■ Activity:
Copy the opening lines of the listing exactly, through and including the line with "- Vidéos de"; do not copy any pictures.

■ Records provided:
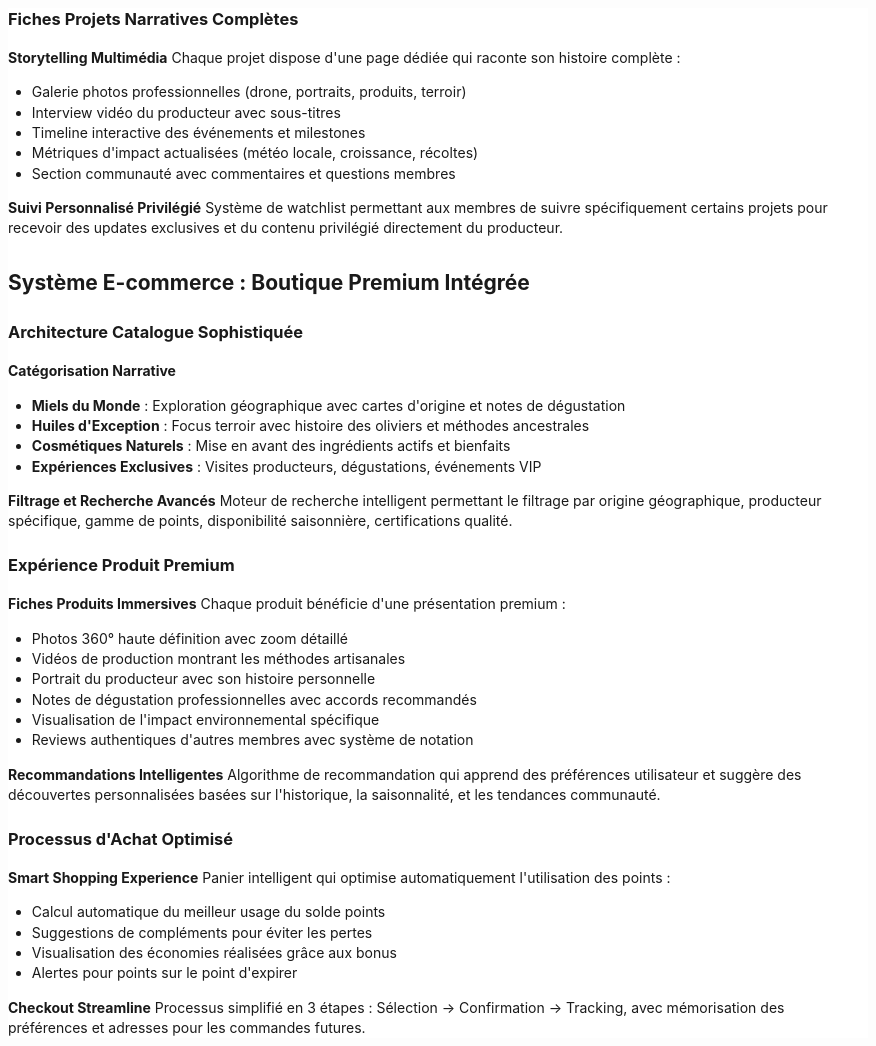 ### Fiches Projets Narratives Complètes

**Storytelling Multimédia**
Chaque projet dispose d'une page dédiée qui raconte son histoire complète :
- Galerie photos professionnelles (drone, portraits, produits, terroir)
- Interview vidéo du producteur avec sous-titres
- Timeline interactive des événements et milestones
- Métriques d'impact actualisées (météo locale, croissance, récoltes)
- Section communauté avec commentaires et questions membres

**Suivi Personnalisé Privilégié**
Système de watchlist permettant aux membres de suivre spécifiquement certains projets pour recevoir des updates exclusives et du contenu privilégié directement du producteur.

## Système E-commerce : Boutique Premium Intégrée

### Architecture Catalogue Sophistiquée

**Catégorisation Narrative**
- **Miels du Monde** : Exploration géographique avec cartes d'origine et notes de dégustation
- **Huiles d'Exception** : Focus terroir avec histoire des oliviers et méthodes ancestrales  
- **Cosmétiques Naturels** : Mise en avant des ingrédients actifs et bienfaits
- **Expériences Exclusives** : Visites producteurs, dégustations, événements VIP

**Filtrage et Recherche Avancés**
Moteur de recherche intelligent permettant le filtrage par origine géographique, producteur spécifique, gamme de points, disponibilité saisonnière, certifications qualité.

### Expérience Produit Premium

**Fiches Produits Immersives**
Chaque produit bénéficie d'une présentation premium :
- Photos 360° haute définition avec zoom détaillé
- Vidéos de production montrant les méthodes artisanales
- Portrait du producteur avec son histoire personnelle
- Notes de dégustation professionnelles avec accords recommandés
- Visualisation de l'impact environnemental spécifique
- Reviews authentiques d'autres membres avec système de notation

**Recommandations Intelligentes**
Algorithme de recommandation qui apprend des préférences utilisateur et suggère des découvertes personnalisées basées sur l'historique, la saisonnalité, et les tendances communauté.

### Processus d'Achat Optimisé

**Smart Shopping Experience**
Panier intelligent qui optimise automatiquement l'utilisation des points :
- Calcul automatique du meilleur usage du solde points
- Suggestions de compléments pour éviter les pertes
- Visualisation des économies réalisées grâce aux bonus
- Alertes pour points sur le point d'expirer

**Checkout Streamline**
Processus simplifié en 3 étapes : Sélection → Confirmation → Tracking, avec mémorisation des préférences et adresses pour les commandes futures.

■ Task answer:
 ### Fiches Projets Narratives Complètes

**Storytelling Multimédia**
Chaque projet dispose d'une page dédiée qui raconte son histoire complète :
- Galerie photos professionnelles (drone, portraits, produits, terroir)
- Interview vidéo du producteur avec sous-titres
- Timeline interactive des événements et milestones
- Métriques d'impact actualisées (météo locale, croissance, récoltes)
- Section communauté avec commentaires et questions membres

**Suivi Personnalisé Privilégié**
Système de watchlist permettant aux membres de suivre spécifiquement certains projets pour recevoir des updates exclusives et du contenu privilégié directement du producteur.

## Système E-commerce : Boutique Premium Intégrée

### Architecture Catalogue Sophistiquée

**Catégorisation Narrative**
- **Miels du Monde** : Exploration géographique avec cartes d'origine et notes de dégustation
- **Huiles d'Exception** : Focus terroir avec histoire des oliviers et méthodes ancestrales  
- **Cosmétiques Naturels** : Mise en avant des ingrédients actifs et bienfaits
- **Expériences Exclusives** : Visites producteurs, dégustations, événements VIP

**Filtrage et Recherche Avancés**
Moteur de recherche intelligent permettant le filtrage par origine géographique, producteur spécifique, gamme de points, disponibilité saisonnière, certifications qualité.

### Expérience Produit Premium

**Fiches Produits Immersives**
Chaque produit bénéficie d'une présentation premium :
- Photos 360° haute définition avec zoom détaillé
- Vidéos de production montrant les méthodes artisanales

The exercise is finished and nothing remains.